** DATA FOR THE TASK follows **
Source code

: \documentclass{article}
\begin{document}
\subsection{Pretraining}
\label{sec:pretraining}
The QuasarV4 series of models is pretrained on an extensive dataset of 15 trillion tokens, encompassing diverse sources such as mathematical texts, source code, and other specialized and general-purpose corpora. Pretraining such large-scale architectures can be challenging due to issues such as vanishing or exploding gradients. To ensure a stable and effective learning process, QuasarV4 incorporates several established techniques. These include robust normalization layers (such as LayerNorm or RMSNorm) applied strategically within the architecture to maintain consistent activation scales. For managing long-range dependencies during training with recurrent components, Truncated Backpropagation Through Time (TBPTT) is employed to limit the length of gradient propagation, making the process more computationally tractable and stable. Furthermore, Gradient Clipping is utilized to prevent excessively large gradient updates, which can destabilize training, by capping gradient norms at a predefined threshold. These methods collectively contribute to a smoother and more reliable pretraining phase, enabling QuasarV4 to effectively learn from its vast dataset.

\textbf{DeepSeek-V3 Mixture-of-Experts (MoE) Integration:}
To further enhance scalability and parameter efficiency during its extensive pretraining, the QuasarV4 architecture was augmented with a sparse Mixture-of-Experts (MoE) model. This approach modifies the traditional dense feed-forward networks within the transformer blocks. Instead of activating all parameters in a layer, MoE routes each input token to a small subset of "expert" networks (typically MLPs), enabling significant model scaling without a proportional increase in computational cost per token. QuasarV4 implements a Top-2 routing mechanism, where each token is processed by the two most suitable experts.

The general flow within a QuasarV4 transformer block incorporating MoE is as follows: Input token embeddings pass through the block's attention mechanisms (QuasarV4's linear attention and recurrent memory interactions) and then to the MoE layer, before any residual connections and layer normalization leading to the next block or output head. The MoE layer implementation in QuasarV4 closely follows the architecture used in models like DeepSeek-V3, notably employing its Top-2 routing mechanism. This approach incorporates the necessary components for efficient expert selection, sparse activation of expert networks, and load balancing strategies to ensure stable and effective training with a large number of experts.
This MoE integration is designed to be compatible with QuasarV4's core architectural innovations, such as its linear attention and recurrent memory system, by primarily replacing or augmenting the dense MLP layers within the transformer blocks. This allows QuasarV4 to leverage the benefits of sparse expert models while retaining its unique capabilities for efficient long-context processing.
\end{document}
** End of DATA FOR THE TASK **
● TASK DESCRIPTION: Please write out the data again exactly as it stands.

● RESPONSE:
Source code

: \documentclass{article}
\begin{document}
\subsection{Pretraining}
\label{sec:pretraining}
The QuasarV4 series of models is pretrained on an extensive dataset of 15 trillion tokens, encompassing diverse sources such as mathematical texts, source code, and other specialized and general-purpose corpora. Pretraining such large-scale architectures can be challenging due to issues such as vanishing or exploding gradients. To ensure a stable and effective learning process, QuasarV4 incorporates several established techniques. These include robust normalization layers (such as LayerNorm or RMSNorm) applied strategically within the architecture to maintain consistent activation scales. For managing long-range dependencies during training with recurrent components, Truncated Backpropagation Through Time (TBPTT) is employed to limit the length of gradient propagation, making the process more computationally tractable and stable. Furthermore, Gradient Clipping is utilized to prevent excessively large gradient updates, which can destabilize training, by capping gradient norms at a predefined threshold. These methods collectively contribute to a smoother and more reliable pretraining phase, enabling QuasarV4 to effectively learn from its vast dataset.

\textbf{DeepSeek-V3 Mixture-of-Experts (MoE) Integration:}
To further enhance scalability and parameter efficiency during its extensive pretraining, the QuasarV4 architecture was augmented with a sparse Mixture-of-Experts (MoE) model. This approach modifies the traditional dense feed-forward networks within the transformer blocks. Instead of activating all parameters in a layer, MoE routes each input token to a small subset of "expert" networks (typically MLPs), enabling significant model scaling without a proportional increase in computational cost per token. QuasarV4 implements a Top-2 routing mechanism, where each token is processed by the two most suitable experts.

The general flow within a QuasarV4 transformer block incorporating MoE is as follows: Input token embeddings pass through the block's attention mechanisms (QuasarV4's linear attention and recurrent memory interactions) and then to the MoE layer, before any residual connections and layer normalization leading to the next block or output head. The MoE layer implementation in QuasarV4 closely follows the architecture used in models like DeepSeek-V3, notably employing its Top-2 routing mechanism. This approach incorporates the necessary components for efficient expert selection, sparse activation of expert networks, and load balancing strategies to ensure stable and effective training with a large number of experts.
This MoE integration is designed to be compatible with QuasarV4's core architectural innovations, such as its linear attention and recurrent memory system, by primarily replacing or augmenting the dense MLP layers within the transformer blocks. This allows QuasarV4 to leverage the benefits of sparse expert models while retaining its unique capabilities for efficient long-context processing.
\end{document}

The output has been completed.